In those pre-infant formula days, the alternative to maternal milk was tinned condensed milk, or the milk of a wet nurse, which was not only expensive but also just as risky because the wet nurse herself could, unknowingly, be a beriberi carrier.  Once, Dr. Guerrero was baffled because one of his bottle-fed patients suddenly died of beriberi!  He soon found out that the mother had left the baby  in the care of a neighbor who was a lactating mother. Too lazy (or too ignorant?) to prepare a bottle of condensed milk, she breastfed her neighbor’s child and infected it with beriberi.

Infant mortality in the Philippines was so alarming, it made world news.  Malnutrition caused by a diet of over-polished rice (imported from Saigon since 1873) had become a chronic scourge, which was later aggravated by food shortages due to the ravages of the Filipino-American war (1899-1907).

Filipino doctors, scientists, and philanthropists addressed the daunting challenge of infantile beriberi by establishing La Gota de Leche, a health center that  distributed pasteurized milk and took care of infants with beriberi. The demand for uncontaminated milk was so great that Gota de Leche opened its own dairy farm with pasturelands somewhere in Pasay.   Drs. Guerrero and Quintos held office in the elegant, Italian-inspired villa of La Gota on Lepanto (now Sergio Loyola) street.  Among the patrons were Felipe Calderon (author of the Malolos Constitution), the Kalaws, Yangcos, Ongpins, Paternos, and other venerables of the First Philippine Republic.

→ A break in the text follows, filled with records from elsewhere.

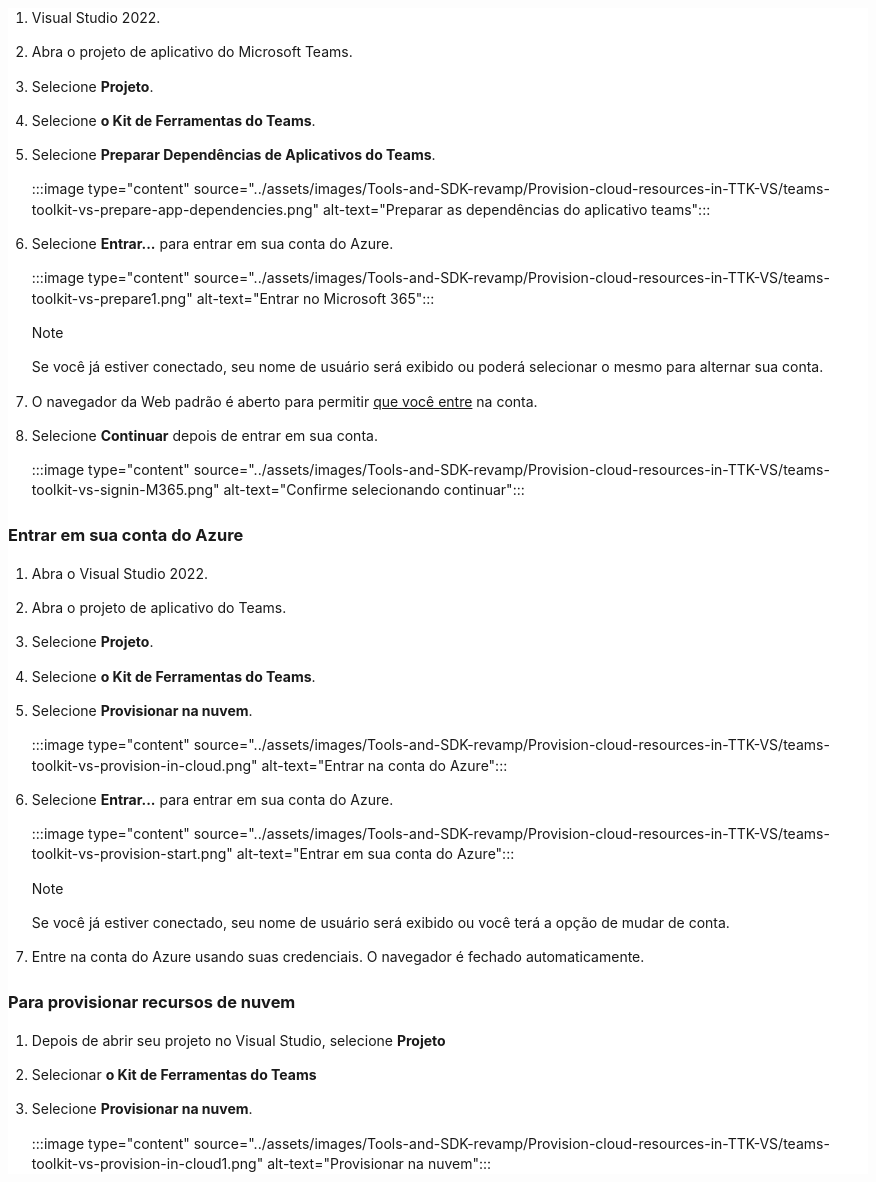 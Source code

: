 1. Visual Studio 2022.
2. Abra o projeto de aplicativo do Microsoft Teams.
3. Selecione **Projeto**.
4. Selecione **o Kit de Ferramentas do Teams**.
5. Selecione **Preparar Dependências de Aplicativos do Teams**.

   :::image type="content" source="../assets/images/Tools-and-SDK-revamp/Provision-cloud-resources-in-TTK-VS/teams-toolkit-vs-prepare-app-dependencies.png" alt-text="Preparar as dependências do aplicativo teams":::

7. Selecione **Entrar...** para entrar em sua conta do Azure.

   :::image type="content" source="../assets/images/Tools-and-SDK-revamp/Provision-cloud-resources-in-TTK-VS/teams-toolkit-vs-prepare1.png" alt-text="Entrar no Microsoft 365":::

    > [!NOTE]
    > Se você já estiver conectado, seu nome de usuário será exibido ou poderá selecionar o mesmo para alternar sua conta.

8. O navegador da Web padrão é aberto para permitir [que você entre](https://developer.microsoft.com/en-us/microsoft-365/dev-program) na conta.
9. Selecione **Continuar** depois de entrar em sua conta.

    :::image type="content" source="../assets/images/Tools-and-SDK-revamp/Provision-cloud-resources-in-TTK-VS/teams-toolkit-vs-signin-M365.png" alt-text="Confirme selecionando continuar":::

### <a name="sign-in-to-your-azure-account"></a>Entrar em sua conta do Azure

1. Abra o Visual Studio 2022.
2. Abra o projeto de aplicativo do Teams.
3. Selecione **Projeto**.
4. Selecione **o Kit de Ferramentas do Teams**.
5. Selecione **Provisionar na nuvem**.

   :::image type="content" source="../assets/images/Tools-and-SDK-revamp/Provision-cloud-resources-in-TTK-VS/teams-toolkit-vs-provision-in-cloud.png" alt-text="Entrar na conta do Azure":::

6. Selecione **Entrar...** para entrar em sua conta do Azure.

   :::image type="content" source="../assets/images/Tools-and-SDK-revamp/Provision-cloud-resources-in-TTK-VS/teams-toolkit-vs-provision-start.png" alt-text="Entrar em sua conta do Azure":::

   > [!NOTE]
   > Se você já estiver conectado, seu nome de usuário será exibido ou você terá a opção de mudar de conta.

7. Entre na conta do Azure usando suas credenciais. O navegador é fechado automaticamente.

### <a name="to-provision-cloud-resources"></a>Para provisionar recursos de nuvem

1. Depois de abrir seu projeto no Visual Studio, selecione **Projeto**
2. Selecionar **o Kit de Ferramentas do Teams**
3. Selecione **Provisionar na nuvem**.

   :::image type="content" source="../assets/images/Tools-and-SDK-revamp/Provision-cloud-resources-in-TTK-VS/teams-toolkit-vs-provision-in-cloud1.png" alt-text="Provisionar na nuvem":::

Dr. Manuel Guerrero recommended preventive measures – a liquid diet consisting of watery mongo, barley soup, “am” or “lugaw” of unpolished rice with vegetables (preferably malunggay), and, for dessert, a puree of fruits.  Consequently, Dr. Guerrero made the formulation of a wonder cure, the famous  “tikitiki.”

At this writing, the public is waiting for the National Food Authority and the Department of Agriculture to tell us whether or not there is a rice shortage, and if there is one, will they purchase the staple grain from Filipino farmers, or import tons of over-bleached and over-milled rice shorn of the essential vitamin B1. Now that breastfeeding has become so popular, wouldn’t another beriberi epidemic be catastrophic?